We are planning to have radio-therapy facilities and oncologic wards at CHK, Kanombe and Butaro hospitals where we shall provide specialist care for cancer patients. We will have a facility for radiotherapy and places where we shall hospitalize people that need special care. 

We are also going to produce an accompanying complement of Medical Directors with specialist skills in oncology within two years. We plan to create full specialists who will train and supervise others so that we have someone with these skills in every district hospital. The missing gap in the training of our human resource has been mentorship and bedside training.

Mutuelle de Sante

Making progress against infectious diseases does not necessarily free us from spending money because the cost of prevention is also high and that is why the health budget has been increasing year after year in the national budget. On the other hand even as we have increased the national budget for health, the international contribution to that budget is uncertain so the future lies in what we shall be able to do under the national budget and health insurance. 

Fortunately even the out of pocket expenditure is increasing because of the improving economic welfare of Rwandans. We have one million Rwandans who have transitioned from poverty to a better income status. As a result, they have more money out of pocket and are capable of paying for their health insurance. Additional resources for health may come by way of savings made by individuals against future sickness through health insurance and Mutuelle de Sante.

However Mutuelle de Sante is a national institution that is still growing and maturing. If we are not strict in its management we are going to pull it down yet it is a good system.

We have so many sectors and to ensure that all are managing the system properly is a fight that requires day and night vigilance. Because you have money there for healthcare that may seemingly be lying idle, some leaders at the local level may want to use this money for other things. We need to sensitize and convince them that is not right to diverting that money to other priorities and that this constitutes a financial crime. We need to get that message down to the sectors.
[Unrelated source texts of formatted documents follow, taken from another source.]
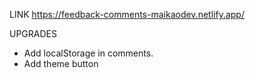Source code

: LINK
https://feedback-comments-maikaodev.netlify.app/

UPGRADES
 - Add localStorage in comments.
 - Add theme button
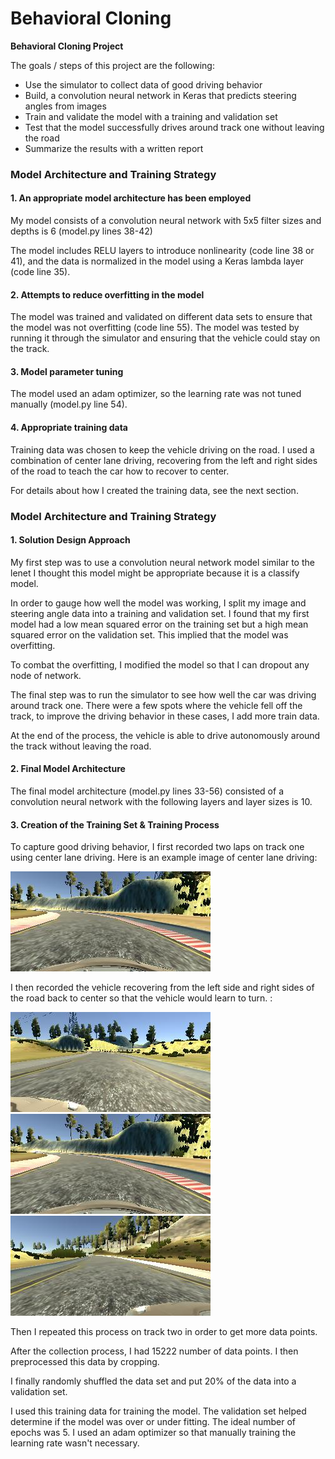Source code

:# **Behavioral Cloning** 

**Behavioral Cloning Project**

The goals / steps of this project are the following:
* Use the simulator to collect data of good driving behavior
* Build, a convolution neural network in Keras that predicts steering angles from images
* Train and validate the model with a training and validation set
* Test that the model successfully drives around track one without leaving the road
* Summarize the results with a written report

### Model Architecture and Training Strategy

#### 1. An appropriate model architecture has been employed

My model consists of a convolution neural network with 5x5 filter sizes and depths is 6 (model.py lines 38-42) 

The model includes RELU layers to introduce nonlinearity (code line 38 or 41), and the data is normalized in the model using a Keras lambda layer (code line 35). 

#### 2. Attempts to reduce overfitting in the model

The model was trained and validated on different data sets to ensure that the model was not overfitting (code line 55). The model was tested by running it through the simulator and ensuring that the vehicle could stay on the track.

#### 3. Model parameter tuning

The model used an adam optimizer, so the learning rate was not tuned manually (model.py line 54).

#### 4. Appropriate training data

Training data was chosen to keep the vehicle driving on the road. I used a combination of center lane driving, recovering from the left and right sides of the road to teach the car how to recover to center.

For details about how I created the training data, see the next section. 

### Model Architecture and Training Strategy

#### 1. Solution Design Approach


My first step was to use a convolution neural network model similar to the lenet I thought this model might be appropriate because it is a classify model.

In order to gauge how well the model was working, I split my image and steering angle data into a training and validation set. I found that my first model had a low mean squared error on the training set but a high mean squared error on the validation set. This implied that the model was overfitting. 

To combat the overfitting, I modified the model so that I can dropout any node of network.

The final step was to run the simulator to see how well the car was driving around track one. There were a few spots where the vehicle fell off the track, to improve the driving behavior in these cases, I add more train data.

At the end of the process, the vehicle is able to drive autonomously around the track without leaving the road.

#### 2. Final Model Architecture

The final model architecture (model.py lines 33-56) consisted of a convolution neural network with the following layers and layer sizes is 10.

#### 3. Creation of the Training Set & Training Process

To capture good driving behavior, I first recorded two laps on track one using center lane driving. Here is an example image of center lane driving:

![](./images/1.jpg)

I then recorded the vehicle recovering from the left side and right sides of the road back to center so that the vehicle would learn to turn.  :

![](./images/3.jpg)
![](./images/1.jpg)
![](./images/2.jpg)

Then I repeated this process on track two in order to get more data points.

After the collection process, I had 15222 number of data points. I then preprocessed this data by cropping.


I finally randomly shuffled the data set and put 20% of the data into a validation set. 

I used this training data for training the model. The validation set helped determine if the model was over or under fitting. The ideal number of epochs was 5. I used an adam optimizer so that manually training the learning rate wasn't necessary.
Finally, we need to create regional; reflections on how to treat diseases. We have started by seeking to create high efficiency programs for controlling malaria with our neighbours. Half of our problem with malaria is around the border areas and 45% of that burden is in just three sectors of this country meaning we need to work with our neighbours. Rwanda cannot be an island of welfare in a region of desperation. We are proposing common procurement and harmonization of policies and fighting together against counterfeit medicines. We shall tackle these problems jointly by agreeing on the best policies based on the best science of the moment.